The conclusion I have come to is this, Apple, while extremely locked down and really designed for the graphics, music and arts fanatics, has its place in our world. Microsoft (the greatest love affair) can wear many hats and be productive in virtually any environment, is not with out it's issues, and most of the time, major issues as well as being a horrible process hog.

These glitches in the top 2 OS's caused me to look in other areas, mainly linux. No this is not a praise Linux format or Ubuntu to make it sound like it is superior to all OS's. The reason for this blog is to help the newbie understand what linux (mainly Ubuntu) can do for them.

Ubuntu is a distro of linux that has a somewhat combined look and feel of Windows and OS X while still remaining extremely customizeable as well as not being a process hog.
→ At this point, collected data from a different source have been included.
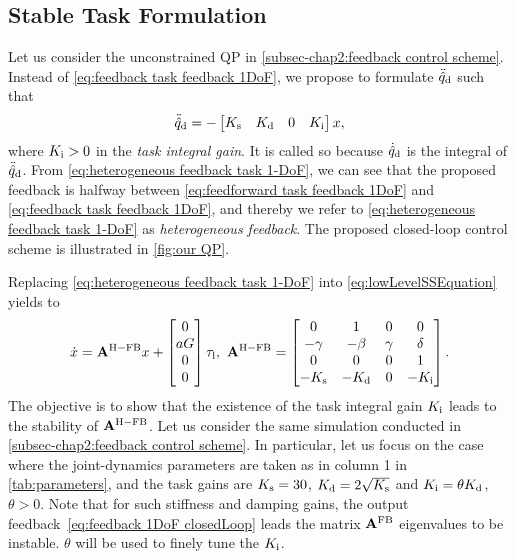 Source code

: \subsection{Stable Task Formulation}\label{subsec-chap2:stable feedback task formulation}
Let us consider the unconstrained QP in \cref{subsec-chap2:feedback control scheme}. Instead of \cref{eq:feedback task feedback 1DoF}, we propose to formulate $\ddot{\hat{q}}_{\rm d}$ such that 
\begin{equation}\label{eq:heterogeneous feedback task 1-DoF}
	\ddot{\hat{q}}_{\rm d} = - \begin{bmatrix}
		K_{\rm s} & K_{\rm d} & 0 & K_{\rm i}
	\end{bmatrix}x,
\end{equation} 
where $K_{\rm i}>0$ in the \emph{task integral gain}. It is called so because $\dot{\hat{q}}_{\rm d}$ is the integral of   $\ddot{\hat{q}}_{\rm d}$. From \cref{eq:heterogeneous feedback task 1-DoF}, we can see that the proposed feedback is halfway between \cref{eq:feedforward task feedback 1DoF} and \cref{eq:feedback task feedback 1DoF}, and thereby we refer to \cref{eq:heterogeneous feedback task 1-DoF} as  \emph{heterogeneous feedback}. The proposed closed-loop control scheme is illustrated in \cref{fig:our QP}.

Replacing \cref{eq:heterogeneous feedback task 1-DoF} into \cref{eq:lowLevelSSEquation} yields to 
\begin{equation}\label{eq:heterogeneous feedback 1DoF closedLoop}
	\dot{x} = \mathbf{A}^{\rm H-FB}x + \begin{bmatrix}
		0 \\ aG \\ 0 \\ 0
	\end{bmatrix}\tau_{\rm l}, \ \mathbf{A}^{\rm H-FB} = 
	\begin{bmatrix}
		0 & 1 & 0 & 0 \\
		-\gamma & -\beta & \gamma & \delta \\ 
		0 & 0 & 0 & 1 \\ 
		-K_{\rm s} & -K_{\rm d} & 	0 & -K_{\rm i} 
	\end{bmatrix}.
\end{equation}
The objective is to show that the existence of the task integral gain $K_{\rm i}$ leads to the stability of $\mathbf{A}^{\rm H-FB}$. Let us consider the same simulation conducted in \cref{subsec-chap2:feedback control scheme}.  In particular, let us focus on the case where the joint-dynamics parameters are taken as in column 1 in \cref{tab:parameters}, and  the task gains are  $K_{\rm s} = 30$, $K_{\rm d}= 2\sqrt{K_{\rm s}}$ and $K_{\rm i}= \theta K_{\rm d}$, $\theta>0$. Note that for such stiffness and damping gains, the output feedback~\eqref{eq:feedback 1DoF closedLoop} leads the matrix $\mathbf{A}^{\rm FB}$ eigenvalues to be instable. 
$\theta$ will be used to finely tune the $K_{\rm i}$.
Ubuntu can work spectacularly on that 5-7 year old Windows PC that seems to take 3 days to boot up. It comes in 32-bit and 64-bit and best of all........ it's FREE!!!!!

That's right, free and regularly released every 6 months (April and October). The Ubuntu version release is the year and month when it was released. For example, the most current release as of today is 12.10 which was released in 2012 (12) in the month of October (10). The next scheduled release as of this writing is 13.04 due out at the end of April 2013.

For starters, Ubuntu can handle the all the web based items you can throw at it. Gmail, Facebook, Yahoo!, anything and everything, just like a macbook pro or a PC. It can also do pretty much any audio and video related items, except itunes. If you are an iPhone user, jailbreak would have to be in your near future.

Ubuntu has an app store with many apps the work just as good as the ones you would find in the apple app store or Google play store. Games as well. While not as mainstream, at least most of them, there are many games that you can play on Ubuntu.

Office based applications are where it starts to separate from Mac and even more so, Windows. Ubuntu and Linux in general will support all open source formats of office applications, it simply will not support Microsoft Office.